The response should consist of the records that follow, repeated exactly.

Information provided Block Start

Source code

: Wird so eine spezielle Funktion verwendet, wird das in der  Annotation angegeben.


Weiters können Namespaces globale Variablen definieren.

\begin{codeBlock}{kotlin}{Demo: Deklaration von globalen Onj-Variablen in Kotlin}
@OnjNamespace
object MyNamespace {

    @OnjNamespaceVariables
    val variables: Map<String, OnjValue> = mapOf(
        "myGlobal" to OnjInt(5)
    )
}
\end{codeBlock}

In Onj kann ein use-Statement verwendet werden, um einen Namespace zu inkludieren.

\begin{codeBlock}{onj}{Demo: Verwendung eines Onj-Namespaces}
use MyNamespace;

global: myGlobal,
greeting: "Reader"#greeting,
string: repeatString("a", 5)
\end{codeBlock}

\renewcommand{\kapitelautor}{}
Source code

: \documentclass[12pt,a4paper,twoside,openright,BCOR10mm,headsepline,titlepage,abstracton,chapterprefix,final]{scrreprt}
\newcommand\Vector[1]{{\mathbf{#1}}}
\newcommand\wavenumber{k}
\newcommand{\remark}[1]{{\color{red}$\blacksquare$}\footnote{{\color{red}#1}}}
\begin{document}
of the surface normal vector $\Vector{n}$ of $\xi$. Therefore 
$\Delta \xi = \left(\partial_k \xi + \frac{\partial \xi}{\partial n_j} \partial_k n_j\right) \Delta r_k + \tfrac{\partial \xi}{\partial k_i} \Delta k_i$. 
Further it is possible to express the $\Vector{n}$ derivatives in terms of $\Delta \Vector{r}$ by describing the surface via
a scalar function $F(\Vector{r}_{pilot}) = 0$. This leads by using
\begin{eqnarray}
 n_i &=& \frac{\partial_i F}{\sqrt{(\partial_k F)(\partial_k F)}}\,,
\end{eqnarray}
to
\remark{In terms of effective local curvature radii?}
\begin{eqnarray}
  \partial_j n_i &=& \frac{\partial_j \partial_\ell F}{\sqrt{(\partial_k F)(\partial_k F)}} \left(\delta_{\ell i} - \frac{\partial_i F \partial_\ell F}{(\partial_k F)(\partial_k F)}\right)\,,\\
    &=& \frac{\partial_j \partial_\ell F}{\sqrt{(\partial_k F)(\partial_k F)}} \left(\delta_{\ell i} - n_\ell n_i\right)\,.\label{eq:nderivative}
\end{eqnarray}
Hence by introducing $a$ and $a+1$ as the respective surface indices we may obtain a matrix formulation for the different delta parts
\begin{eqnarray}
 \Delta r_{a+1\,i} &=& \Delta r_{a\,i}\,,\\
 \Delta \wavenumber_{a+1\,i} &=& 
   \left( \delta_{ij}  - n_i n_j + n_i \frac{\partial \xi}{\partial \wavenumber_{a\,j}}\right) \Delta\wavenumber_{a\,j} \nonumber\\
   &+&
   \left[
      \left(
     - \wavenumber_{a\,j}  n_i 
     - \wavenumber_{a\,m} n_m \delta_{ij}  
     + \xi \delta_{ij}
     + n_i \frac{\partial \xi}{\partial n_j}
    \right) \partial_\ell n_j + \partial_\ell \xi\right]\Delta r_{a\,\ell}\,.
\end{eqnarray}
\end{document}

Information provided Block End

- Task output
Source code

: Wird so eine spezielle Funktion verwendet, wird das in der  Annotation angegeben.


Weiters können Namespaces globale Variablen definieren.

\begin{codeBlock}{kotlin}{Demo: Deklaration von globalen Onj-Variablen in Kotlin}
@OnjNamespace
object MyNamespace {

    @OnjNamespaceVariables
    val variables: Map<String, OnjValue> = mapOf(
        "myGlobal" to OnjInt(5)
    )
}
\end{codeBlock}

In Onj kann ein use-Statement verwendet werden, um einen Namespace zu inkludieren.

\begin{codeBlock}{onj}{Demo: Verwendung eines Onj-Namespaces}
use MyNamespace;

global: myGlobal,
greeting: "Reader"#greeting,
string: repeatString("a", 5)
\end{codeBlock}

\renewcommand{\kapitelautor}{}
Source code

: \documentclass[12pt,a4paper,twoside,openright,BCOR10mm,headsepline,titlepage,abstracton,chapterprefix,final]{scrreprt}
\newcommand\Vector[1]{{\mathbf{#1}}}
\newcommand\wavenumber{k}
\newcommand{\remark}[1]{{\color{red}$\blacksquare$}\footnote{{\color{red}#1}}}
\begin{document}
of the surface normal vector $\Vector{n}$ of $\xi$. Therefore 
$\Delta \xi = \left(\partial_k \xi + \frac{\partial \xi}{\partial n_j} \partial_k n_j\right) \Delta r_k + \tfrac{\partial \xi}{\partial k_i} \Delta k_i$. 
Further it is possible to express the $\Vector{n}$ derivatives in terms of $\Delta \Vector{r}$ by describing the surface via
a scalar function $F(\Vector{r}_{pilot}) = 0$. This leads by using
\begin{eqnarray}
 n_i &=& \frac{\partial_i F}{\sqrt{(\partial_k F)(\partial_k F)}}\,,
\end{eqnarray}
to
\remark{In terms of effective local curvature radii?}
\begin{eqnarray}
  \partial_j n_i &=& \frac{\partial_j \partial_\ell F}{\sqrt{(\partial_k F)(\partial_k F)}} \left(\delta_{\ell i} - \frac{\partial_i F \partial_\ell F}{(\partial_k F)(\partial_k F)}\right)\,,\\
    &=& \frac{\partial_j \partial_\ell F}{\sqrt{(\partial_k F)(\partial_k F)}} \left(\delta_{\ell i} - n_\ell n_i\right)\,.\label{eq:nderivative}
\end{eqnarray}
Hence by introducing $a$ and $a+1$ as the respective surface indices we may obtain a matrix formulation for the different delta parts
\begin{eqnarray}
 \Delta r_{a+1\,i} &=& \Delta r_{a\,i}\,,\\
 \Delta \wavenumber_{a+1\,i} &=& 
   \left( \delta_{ij}  - n_i n_j + n_i \frac{\partial \xi}{\partial \wavenumber_{a\,j}}\right) \Delta\wavenumber_{a\,j} \nonumber\\
   &+&
   \left[
      \left(
     - \wavenumber_{a\,j}  n_i 
     - \wavenumber_{a\,m} n_m \delta_{ij}  
     + \xi \delta_{ij}
     + n_i \frac{\partial \xi}{\partial n_j}
    \right) \partial_\ell n_j + \partial_\ell \xi\right]\Delta r_{a\,\ell}\,.
\end{eqnarray}
\end{document}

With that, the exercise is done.